News Archive

Community, Resilience, and Renewal

One year ago today, the fires that swept through Los Angeles disrupted lives, routines, and a sense of stability across the city—and for many within our own community. Some families were impacted directly while others waited, watched, and wondered how they could help. Even now, a year later, the effects of that day continue to surface in different ways. 
Anniversaries like this do not arrive with a single feeling. They can carry memory, exhaustion, gratitude, and unease all at once. They remind us that recovery is not linear, and that resilience is not something we complete, but something we practice, again and again.

This morning, our faculty and staff began the day with a pause. We gathered not to relive the crisis, but to reflect on what this moment has meant for us as a school, and on the responsibility we share as adults and educators to hold space with care, steadiness, and honesty. We acknowledged that this anniversary may land differently for each person in our community, and that our role is not to rush past that reality, but to meet it with compassion. 

What has become clear, both in the days following the fires and throughout the year since, is not only what we endured, but how we responded. 

Our students do not learn how to live through the hard things from mottos or messages.

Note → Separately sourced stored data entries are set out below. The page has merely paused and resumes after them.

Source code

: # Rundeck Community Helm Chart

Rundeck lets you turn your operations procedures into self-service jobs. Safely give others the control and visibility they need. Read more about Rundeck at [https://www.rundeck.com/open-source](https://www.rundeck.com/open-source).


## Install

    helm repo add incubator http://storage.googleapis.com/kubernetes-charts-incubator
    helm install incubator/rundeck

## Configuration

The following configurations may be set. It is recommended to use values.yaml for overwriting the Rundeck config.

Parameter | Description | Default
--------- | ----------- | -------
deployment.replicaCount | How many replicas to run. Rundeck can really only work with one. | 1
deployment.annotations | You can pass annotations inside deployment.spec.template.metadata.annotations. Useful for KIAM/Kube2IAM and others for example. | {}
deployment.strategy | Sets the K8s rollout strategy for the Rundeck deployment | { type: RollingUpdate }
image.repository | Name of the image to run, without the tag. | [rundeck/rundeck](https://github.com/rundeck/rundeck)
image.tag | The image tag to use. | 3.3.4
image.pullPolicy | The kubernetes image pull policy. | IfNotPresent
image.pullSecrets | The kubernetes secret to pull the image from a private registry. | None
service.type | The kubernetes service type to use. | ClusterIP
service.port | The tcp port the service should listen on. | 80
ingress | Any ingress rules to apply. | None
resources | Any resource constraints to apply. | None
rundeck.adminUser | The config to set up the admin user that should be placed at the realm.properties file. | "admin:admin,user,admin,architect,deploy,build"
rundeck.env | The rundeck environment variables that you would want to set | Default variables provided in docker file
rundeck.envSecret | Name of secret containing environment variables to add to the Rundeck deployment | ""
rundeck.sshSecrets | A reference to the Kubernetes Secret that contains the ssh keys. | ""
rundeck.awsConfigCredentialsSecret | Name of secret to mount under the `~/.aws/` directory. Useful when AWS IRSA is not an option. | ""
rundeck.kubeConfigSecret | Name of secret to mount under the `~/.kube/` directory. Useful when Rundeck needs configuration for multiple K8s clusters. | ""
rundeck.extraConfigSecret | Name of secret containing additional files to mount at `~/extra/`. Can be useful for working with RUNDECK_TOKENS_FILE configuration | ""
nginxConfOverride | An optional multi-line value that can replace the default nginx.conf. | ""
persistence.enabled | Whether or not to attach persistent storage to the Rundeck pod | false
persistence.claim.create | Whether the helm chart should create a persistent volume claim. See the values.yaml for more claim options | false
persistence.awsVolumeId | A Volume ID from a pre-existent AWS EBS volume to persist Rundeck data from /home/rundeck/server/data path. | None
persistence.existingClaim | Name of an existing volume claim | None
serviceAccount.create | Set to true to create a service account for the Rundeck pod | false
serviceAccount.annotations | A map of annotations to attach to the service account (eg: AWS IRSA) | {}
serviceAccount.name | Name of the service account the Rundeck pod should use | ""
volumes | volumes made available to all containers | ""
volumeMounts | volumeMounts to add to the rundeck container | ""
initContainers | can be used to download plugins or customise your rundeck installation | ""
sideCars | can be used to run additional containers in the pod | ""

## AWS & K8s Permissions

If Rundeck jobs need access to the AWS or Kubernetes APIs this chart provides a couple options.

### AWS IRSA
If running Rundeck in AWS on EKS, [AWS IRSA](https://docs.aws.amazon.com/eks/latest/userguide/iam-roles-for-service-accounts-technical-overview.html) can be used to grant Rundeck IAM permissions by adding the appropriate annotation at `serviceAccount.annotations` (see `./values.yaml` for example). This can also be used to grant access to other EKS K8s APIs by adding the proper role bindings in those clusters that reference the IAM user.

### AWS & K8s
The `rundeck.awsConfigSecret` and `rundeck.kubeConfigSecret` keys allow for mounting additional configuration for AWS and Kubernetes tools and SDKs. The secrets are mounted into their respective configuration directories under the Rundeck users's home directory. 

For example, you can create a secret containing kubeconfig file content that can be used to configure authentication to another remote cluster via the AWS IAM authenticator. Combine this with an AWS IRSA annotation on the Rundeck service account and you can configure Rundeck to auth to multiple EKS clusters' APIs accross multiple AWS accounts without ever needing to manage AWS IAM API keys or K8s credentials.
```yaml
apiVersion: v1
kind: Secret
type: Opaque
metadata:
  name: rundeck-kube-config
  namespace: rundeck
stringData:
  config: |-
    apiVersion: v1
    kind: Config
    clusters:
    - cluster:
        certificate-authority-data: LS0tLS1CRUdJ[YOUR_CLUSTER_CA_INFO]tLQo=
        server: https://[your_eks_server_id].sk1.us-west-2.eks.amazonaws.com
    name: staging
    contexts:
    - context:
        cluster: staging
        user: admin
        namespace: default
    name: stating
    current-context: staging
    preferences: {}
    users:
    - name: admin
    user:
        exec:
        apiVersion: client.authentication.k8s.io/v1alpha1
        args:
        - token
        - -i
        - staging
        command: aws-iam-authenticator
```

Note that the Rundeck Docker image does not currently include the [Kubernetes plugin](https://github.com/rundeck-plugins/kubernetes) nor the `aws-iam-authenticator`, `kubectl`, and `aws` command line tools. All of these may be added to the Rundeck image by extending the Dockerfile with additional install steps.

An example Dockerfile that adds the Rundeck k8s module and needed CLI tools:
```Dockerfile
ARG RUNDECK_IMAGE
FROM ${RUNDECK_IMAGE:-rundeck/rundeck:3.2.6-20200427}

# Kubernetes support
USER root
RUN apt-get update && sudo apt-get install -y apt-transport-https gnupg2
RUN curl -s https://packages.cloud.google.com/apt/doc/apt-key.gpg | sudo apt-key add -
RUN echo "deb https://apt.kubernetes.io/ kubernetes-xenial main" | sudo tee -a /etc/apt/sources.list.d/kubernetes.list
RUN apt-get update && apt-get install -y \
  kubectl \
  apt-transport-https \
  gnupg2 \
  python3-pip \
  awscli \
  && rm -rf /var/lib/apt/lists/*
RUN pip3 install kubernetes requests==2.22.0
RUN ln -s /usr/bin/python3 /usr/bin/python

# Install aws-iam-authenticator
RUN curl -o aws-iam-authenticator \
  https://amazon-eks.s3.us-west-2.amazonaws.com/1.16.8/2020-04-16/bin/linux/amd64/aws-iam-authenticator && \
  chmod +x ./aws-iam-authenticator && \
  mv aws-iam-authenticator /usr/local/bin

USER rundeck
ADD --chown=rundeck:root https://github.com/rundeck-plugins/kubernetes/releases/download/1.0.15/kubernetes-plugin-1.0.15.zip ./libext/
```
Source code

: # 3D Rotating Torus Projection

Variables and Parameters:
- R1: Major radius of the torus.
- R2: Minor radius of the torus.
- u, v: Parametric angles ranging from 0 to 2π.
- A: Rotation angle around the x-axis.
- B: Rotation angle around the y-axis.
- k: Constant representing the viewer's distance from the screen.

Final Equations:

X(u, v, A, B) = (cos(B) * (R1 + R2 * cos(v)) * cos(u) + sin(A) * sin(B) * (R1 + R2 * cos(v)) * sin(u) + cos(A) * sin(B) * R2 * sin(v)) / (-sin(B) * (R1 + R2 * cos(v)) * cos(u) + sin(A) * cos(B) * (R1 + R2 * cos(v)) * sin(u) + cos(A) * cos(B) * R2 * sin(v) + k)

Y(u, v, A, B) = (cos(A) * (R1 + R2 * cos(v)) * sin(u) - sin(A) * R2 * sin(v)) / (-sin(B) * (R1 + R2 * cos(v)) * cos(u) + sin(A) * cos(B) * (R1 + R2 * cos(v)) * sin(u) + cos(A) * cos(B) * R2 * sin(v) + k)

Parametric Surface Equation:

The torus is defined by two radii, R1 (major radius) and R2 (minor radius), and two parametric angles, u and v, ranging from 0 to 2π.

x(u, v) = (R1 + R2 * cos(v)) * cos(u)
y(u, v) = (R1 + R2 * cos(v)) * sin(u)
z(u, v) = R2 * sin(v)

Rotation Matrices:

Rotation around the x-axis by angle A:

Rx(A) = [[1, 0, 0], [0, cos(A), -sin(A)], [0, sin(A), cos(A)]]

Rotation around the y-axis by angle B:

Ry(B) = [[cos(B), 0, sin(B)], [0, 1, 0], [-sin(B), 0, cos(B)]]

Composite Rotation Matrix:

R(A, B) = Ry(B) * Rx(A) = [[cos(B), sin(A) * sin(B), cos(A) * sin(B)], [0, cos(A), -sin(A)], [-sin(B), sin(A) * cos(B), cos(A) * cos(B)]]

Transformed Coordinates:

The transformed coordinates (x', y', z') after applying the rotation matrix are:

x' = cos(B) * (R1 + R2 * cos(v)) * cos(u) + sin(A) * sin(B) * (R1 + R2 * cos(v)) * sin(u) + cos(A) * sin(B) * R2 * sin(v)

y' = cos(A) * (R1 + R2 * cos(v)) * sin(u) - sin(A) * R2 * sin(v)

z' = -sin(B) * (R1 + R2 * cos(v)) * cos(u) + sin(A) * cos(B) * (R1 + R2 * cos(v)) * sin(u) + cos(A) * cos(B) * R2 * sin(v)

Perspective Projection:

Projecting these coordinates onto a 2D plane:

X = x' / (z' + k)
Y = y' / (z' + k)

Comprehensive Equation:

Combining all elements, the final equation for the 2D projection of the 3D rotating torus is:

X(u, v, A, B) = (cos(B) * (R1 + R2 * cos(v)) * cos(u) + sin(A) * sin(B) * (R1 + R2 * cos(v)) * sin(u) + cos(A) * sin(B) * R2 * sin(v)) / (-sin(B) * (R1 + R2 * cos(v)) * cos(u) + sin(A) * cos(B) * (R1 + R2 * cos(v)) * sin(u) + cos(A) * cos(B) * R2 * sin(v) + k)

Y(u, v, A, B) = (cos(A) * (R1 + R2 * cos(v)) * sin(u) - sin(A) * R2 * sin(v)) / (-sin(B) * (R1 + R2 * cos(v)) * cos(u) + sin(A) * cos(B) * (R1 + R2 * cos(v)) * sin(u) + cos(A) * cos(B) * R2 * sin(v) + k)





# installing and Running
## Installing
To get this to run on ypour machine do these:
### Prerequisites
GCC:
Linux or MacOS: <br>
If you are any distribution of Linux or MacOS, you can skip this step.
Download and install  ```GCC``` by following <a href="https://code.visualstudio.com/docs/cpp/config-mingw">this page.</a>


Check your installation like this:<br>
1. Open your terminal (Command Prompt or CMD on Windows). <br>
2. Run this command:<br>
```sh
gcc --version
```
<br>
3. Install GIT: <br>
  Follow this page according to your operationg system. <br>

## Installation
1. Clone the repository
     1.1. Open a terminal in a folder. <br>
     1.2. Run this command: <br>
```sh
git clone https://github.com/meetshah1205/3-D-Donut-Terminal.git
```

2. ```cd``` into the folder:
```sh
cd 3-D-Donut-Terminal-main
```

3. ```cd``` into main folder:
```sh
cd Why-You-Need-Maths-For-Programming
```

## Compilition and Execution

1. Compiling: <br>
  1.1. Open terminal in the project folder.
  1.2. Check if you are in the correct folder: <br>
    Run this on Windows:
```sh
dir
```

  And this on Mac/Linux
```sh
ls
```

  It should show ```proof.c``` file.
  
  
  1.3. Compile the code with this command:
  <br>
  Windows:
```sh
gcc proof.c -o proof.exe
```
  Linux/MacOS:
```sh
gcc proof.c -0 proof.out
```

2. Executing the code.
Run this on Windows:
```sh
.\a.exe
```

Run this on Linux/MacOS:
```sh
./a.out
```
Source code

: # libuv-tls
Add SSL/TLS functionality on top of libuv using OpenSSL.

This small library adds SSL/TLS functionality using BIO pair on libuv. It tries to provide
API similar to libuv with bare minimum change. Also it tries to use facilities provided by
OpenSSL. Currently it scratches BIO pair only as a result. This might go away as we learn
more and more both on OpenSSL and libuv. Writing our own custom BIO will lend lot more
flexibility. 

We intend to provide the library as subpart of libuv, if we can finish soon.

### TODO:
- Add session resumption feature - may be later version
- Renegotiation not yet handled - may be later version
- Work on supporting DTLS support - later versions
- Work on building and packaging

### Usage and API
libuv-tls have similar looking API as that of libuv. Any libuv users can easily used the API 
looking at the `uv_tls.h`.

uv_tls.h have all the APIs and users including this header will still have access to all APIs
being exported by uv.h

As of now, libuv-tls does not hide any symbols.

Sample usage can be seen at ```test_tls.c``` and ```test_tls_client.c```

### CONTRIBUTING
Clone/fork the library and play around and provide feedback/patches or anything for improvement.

They learn from what they witness. They learn from how adults stay steady in uncertain moments, how we speak with honesty and transparency without creating fear, how we take action without rushing past care, and how we turn concern into something practical and sustaining. 

That understanding shaped how we chose to hold this anniversary: as a community rooted in presence and connection. 

Students who were directly impacted by the fires led that work through the Pali Club, choosing to center joy as a way forward. During lunch, they invited students, faculty, and staff to gather for cookie decorating, filling the dining room with color, conversation, and laughter. In smiles exchanged and time shared, resilience took on a visible, human form. 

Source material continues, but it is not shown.